Adelanto in her rear view mirror, the straightest of roads stretched out in front, flanked by the wide-open, burnt ochre landscape. The route would take her through Kramer Junction and Johannesburg, through Inyoken and Bradys, through Pearsonville and Grant, turning right at Olancha onto the 190, then left onto the 136 towards Keeler. A final dirt road would take her to a place she would call home for however long she decided to stay, nestled on the edge of the Inyo Mountains.

A once thriving town, during its heyday Cerro Rico produced half a billion dollars' worth of silver. When the silver ran out, they mined lead and zinc. When they ran out the town was left to rot, Mother Nature reclaiming much, long forgotten by those in Los Angeles unaware the city owed its existence to this now defunct settlement. Only a fraction of the original five hundred structures remained. Twenty two to be exact, many in desperate need of restoration, some barely hanging onto the hillside, weather-twisted and time-tarnished, missing roofs, and walls, windows mere gaping holes through which the past could be viewed.

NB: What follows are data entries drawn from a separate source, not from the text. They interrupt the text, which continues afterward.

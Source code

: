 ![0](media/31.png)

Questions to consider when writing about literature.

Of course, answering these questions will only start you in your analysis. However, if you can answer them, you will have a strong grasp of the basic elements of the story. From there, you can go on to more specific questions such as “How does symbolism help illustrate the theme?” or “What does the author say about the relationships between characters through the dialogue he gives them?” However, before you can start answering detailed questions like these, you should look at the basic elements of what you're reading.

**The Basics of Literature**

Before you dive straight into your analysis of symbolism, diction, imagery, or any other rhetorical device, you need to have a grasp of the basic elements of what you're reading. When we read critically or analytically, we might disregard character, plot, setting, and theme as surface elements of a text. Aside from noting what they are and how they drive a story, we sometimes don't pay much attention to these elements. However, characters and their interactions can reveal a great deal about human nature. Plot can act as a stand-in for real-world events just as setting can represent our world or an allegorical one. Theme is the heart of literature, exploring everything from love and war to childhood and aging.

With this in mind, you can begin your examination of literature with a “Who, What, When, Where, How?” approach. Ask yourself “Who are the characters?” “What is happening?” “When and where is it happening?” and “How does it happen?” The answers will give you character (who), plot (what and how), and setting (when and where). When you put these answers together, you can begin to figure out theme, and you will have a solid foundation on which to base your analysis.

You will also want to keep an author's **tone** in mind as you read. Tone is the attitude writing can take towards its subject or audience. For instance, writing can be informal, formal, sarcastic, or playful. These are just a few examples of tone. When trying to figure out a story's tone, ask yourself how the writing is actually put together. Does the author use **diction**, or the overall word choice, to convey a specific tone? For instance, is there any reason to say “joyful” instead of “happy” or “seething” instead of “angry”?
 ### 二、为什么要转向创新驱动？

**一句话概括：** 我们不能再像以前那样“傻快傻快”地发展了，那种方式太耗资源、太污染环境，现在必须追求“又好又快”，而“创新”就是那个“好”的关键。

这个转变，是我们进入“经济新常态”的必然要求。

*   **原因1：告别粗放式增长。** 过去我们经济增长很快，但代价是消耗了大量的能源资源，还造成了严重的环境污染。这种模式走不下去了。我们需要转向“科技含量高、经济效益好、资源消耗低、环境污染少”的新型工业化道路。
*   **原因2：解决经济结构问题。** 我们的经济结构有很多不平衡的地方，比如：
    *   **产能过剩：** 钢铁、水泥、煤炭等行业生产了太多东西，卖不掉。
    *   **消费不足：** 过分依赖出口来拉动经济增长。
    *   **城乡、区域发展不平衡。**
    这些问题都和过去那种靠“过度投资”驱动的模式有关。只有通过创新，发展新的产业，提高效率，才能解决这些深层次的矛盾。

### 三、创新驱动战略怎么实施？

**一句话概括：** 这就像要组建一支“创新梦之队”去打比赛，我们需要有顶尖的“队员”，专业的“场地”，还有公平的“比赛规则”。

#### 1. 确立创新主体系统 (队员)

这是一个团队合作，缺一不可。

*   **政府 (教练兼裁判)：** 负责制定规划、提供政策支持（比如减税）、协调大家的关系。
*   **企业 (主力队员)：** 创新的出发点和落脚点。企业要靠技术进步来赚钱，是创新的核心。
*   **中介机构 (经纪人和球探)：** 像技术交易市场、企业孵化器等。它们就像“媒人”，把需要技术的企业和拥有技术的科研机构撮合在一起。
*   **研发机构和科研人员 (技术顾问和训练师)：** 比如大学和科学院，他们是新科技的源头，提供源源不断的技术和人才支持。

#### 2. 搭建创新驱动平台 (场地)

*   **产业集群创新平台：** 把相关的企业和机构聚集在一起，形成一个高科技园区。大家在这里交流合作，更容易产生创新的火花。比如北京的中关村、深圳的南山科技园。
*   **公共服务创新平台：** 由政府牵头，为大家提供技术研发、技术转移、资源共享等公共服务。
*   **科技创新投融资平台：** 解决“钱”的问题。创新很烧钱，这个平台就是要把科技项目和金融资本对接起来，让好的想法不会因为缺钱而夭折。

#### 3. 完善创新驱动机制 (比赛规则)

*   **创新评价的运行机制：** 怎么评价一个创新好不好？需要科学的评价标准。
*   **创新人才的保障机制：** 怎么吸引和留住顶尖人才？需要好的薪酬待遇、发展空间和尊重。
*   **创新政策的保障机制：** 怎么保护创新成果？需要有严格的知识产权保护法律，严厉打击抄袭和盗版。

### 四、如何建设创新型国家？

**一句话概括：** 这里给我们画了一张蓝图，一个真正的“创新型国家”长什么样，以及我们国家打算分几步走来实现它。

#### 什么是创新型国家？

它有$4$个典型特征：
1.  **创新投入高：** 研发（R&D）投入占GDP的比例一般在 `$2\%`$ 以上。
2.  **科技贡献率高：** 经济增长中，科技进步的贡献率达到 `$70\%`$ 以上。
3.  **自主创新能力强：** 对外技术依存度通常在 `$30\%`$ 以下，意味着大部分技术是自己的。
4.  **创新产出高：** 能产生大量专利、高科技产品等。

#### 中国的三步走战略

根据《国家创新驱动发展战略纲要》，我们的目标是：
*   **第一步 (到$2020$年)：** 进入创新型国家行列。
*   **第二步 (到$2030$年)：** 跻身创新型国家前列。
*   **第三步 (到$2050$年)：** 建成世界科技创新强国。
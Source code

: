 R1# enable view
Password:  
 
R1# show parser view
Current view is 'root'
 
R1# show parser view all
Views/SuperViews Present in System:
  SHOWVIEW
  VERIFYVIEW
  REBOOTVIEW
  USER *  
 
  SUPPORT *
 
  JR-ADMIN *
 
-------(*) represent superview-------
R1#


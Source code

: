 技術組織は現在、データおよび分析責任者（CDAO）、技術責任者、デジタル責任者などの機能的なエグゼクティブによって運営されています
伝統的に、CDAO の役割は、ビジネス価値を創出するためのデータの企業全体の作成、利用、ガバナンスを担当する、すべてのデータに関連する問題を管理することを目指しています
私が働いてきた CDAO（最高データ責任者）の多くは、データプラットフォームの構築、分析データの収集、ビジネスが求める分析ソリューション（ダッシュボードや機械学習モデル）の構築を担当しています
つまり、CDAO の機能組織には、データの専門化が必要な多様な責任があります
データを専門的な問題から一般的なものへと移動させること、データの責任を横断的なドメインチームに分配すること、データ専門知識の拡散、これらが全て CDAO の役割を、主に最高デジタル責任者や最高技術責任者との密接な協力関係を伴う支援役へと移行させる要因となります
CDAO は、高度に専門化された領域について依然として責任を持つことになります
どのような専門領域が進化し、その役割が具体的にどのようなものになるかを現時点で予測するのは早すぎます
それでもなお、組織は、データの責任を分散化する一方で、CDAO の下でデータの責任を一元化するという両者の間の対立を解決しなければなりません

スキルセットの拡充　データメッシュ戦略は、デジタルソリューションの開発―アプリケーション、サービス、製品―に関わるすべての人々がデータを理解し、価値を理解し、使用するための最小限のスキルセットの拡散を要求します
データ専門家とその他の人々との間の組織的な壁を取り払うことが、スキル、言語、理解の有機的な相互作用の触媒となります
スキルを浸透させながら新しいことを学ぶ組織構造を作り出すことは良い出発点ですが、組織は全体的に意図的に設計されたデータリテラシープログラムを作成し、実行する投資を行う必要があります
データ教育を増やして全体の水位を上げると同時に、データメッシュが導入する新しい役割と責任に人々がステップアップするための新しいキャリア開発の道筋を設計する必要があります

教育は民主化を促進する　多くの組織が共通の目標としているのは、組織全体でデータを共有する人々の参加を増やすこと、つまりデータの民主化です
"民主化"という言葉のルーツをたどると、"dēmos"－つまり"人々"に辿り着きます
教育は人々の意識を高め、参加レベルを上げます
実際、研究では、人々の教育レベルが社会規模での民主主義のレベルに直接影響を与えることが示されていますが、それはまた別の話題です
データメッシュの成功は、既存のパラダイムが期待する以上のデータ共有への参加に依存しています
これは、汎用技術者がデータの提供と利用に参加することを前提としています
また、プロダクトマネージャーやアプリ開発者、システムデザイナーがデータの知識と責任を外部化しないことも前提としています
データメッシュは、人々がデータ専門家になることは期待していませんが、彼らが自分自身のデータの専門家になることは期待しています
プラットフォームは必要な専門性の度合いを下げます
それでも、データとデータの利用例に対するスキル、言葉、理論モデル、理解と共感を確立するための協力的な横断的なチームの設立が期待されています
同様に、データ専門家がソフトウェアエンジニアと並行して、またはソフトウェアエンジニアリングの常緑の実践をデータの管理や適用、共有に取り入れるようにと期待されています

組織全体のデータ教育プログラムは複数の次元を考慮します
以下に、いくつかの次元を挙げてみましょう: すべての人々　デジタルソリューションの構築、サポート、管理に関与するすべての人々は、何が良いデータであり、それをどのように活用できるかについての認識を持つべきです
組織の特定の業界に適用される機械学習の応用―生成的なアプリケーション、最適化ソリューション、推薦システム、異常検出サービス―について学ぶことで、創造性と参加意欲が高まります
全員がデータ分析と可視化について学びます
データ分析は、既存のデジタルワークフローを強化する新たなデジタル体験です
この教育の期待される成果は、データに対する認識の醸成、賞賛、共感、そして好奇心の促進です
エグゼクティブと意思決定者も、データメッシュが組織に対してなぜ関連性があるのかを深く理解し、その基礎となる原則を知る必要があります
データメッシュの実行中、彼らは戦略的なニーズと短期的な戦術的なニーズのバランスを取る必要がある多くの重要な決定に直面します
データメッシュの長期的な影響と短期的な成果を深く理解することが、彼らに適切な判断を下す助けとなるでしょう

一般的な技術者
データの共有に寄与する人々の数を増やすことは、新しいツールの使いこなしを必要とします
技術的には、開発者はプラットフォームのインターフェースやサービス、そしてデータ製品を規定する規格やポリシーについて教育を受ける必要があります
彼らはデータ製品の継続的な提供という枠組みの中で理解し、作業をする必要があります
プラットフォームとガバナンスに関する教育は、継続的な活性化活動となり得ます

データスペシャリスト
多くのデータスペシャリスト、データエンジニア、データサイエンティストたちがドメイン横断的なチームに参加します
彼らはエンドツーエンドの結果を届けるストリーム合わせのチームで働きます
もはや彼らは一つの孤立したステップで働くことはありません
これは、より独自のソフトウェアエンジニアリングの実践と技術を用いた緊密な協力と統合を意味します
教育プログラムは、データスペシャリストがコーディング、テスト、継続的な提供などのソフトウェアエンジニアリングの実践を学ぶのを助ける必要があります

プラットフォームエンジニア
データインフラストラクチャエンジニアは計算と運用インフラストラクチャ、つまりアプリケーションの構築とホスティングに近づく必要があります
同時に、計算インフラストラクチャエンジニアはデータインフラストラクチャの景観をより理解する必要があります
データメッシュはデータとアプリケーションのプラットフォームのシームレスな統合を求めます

The American Hotel took pride of place in the very heart of an otherwise barren landscape. Still intact, its saloon looked as though it had been plucked straight out of an old Western, with its spindle chairs, and its rows of glass bottles neatly arranged behind the bar, their contents long consumed. A bullet remained lodged in the panelling of its card room, the faint trace of blood still visible on the floor. That was Ned Reddy's handiwork following a fight on Christmas Day 1870. Five more incidents earned him a place alongside Doc Holliday, ahead of Wyatt Earp, Jesse James, and the Sundance Kid.